One has to ask the question – are 3 California states in our future?
On November 6 California voters will be able to cast their votes on whether a controversial ballot measure moves forward, in addition to important decisions on our gubernatorial and other political races
You’ve probably heard of the Cal 3 initiative that proposes our California government be divided into 3 separate entities – Southern California, California, and Northern California, or perhaps other names selected by the residents. This initiative has been spearheaded by billionaire Timothy Draper and enough valid signatures were received, over 400,000, in order to get it on the ballot in November.
Keep in mind that even a vote in favor of the split is not the final word on what would happen.
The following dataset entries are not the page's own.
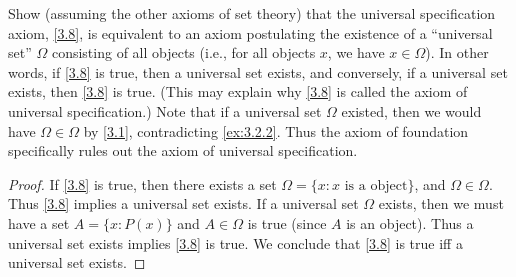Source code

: \begin{ex}\label{ex:3.2.3}
  Show (assuming the other axioms of set theory) that the universal specification axiom, \cref{3.8}, is equivalent to an axiom postulating the existence of a ``universal set'' \(\Omega\) consisting of all objects (i.e., for all objects \(x\), we have \(x \in \Omega\)).
  In other words, if \cref{3.8} is true, then a universal set exists, and conversely, if a universal set exists, then \cref{3.8} is true.
  (This may explain why \cref{3.8} is called the axiom of universal specification.)
  Note that if a universal set \(\Omega\) existed, then we would have \(\Omega \in \Omega\) by \cref{3.1}, contradicting \cref{ex:3.2.2}.
  Thus the axiom of foundation specifically rules out the axiom of universal specification.
\end{ex}

\begin{proof}
  If \cref{3.8} is true, then there exists a set \(\Omega = \{x: x \text{ is a object}\}\), and \(\Omega \in \Omega\).
  Thus \cref{3.8} implies a universal set exists.
  If a universal set \(\Omega\) exists, then we must have a set \(A = \{x: P(x)\}\) and \(A \in \Omega\) is true (since \(A\) is an object).
  Thus a universal set exists implies \cref{3.8} is true.
  We conclude that \cref{3.8} is true iff a universal set exists.
\end{proof}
Dividing into 3 new states would require federal approval by Congress. Plus there would be plenty of legal hurdles before getting even to that point, including issues at the state legislative level to be worked out. Think of the impact of those currently in legislative positions!
Those in favor of such a split say better education, improved government infrastructure, and lower taxes would result.
But there is plenty of disagreement and concern about the potential impact of splitting into 3 new states.
Critics are quick to point out many potential issues, not the least of which are political and the shifts in representation. Another example – residents in one of the new states might then need to pay out of state tuition at other California universities. Corporations with multiple facilities in 2 or 3 states could have new and different corporate tax structures.
Our water resources and costs, already a complex and dicey topic, could become even more contentious with new state lines drawn. And would certain California states have an advantage economically, or a disadvantage, because of the particular counties in that new state. The list goes on.
What do you think? Will this happen? Is this a good thing or a bad thing?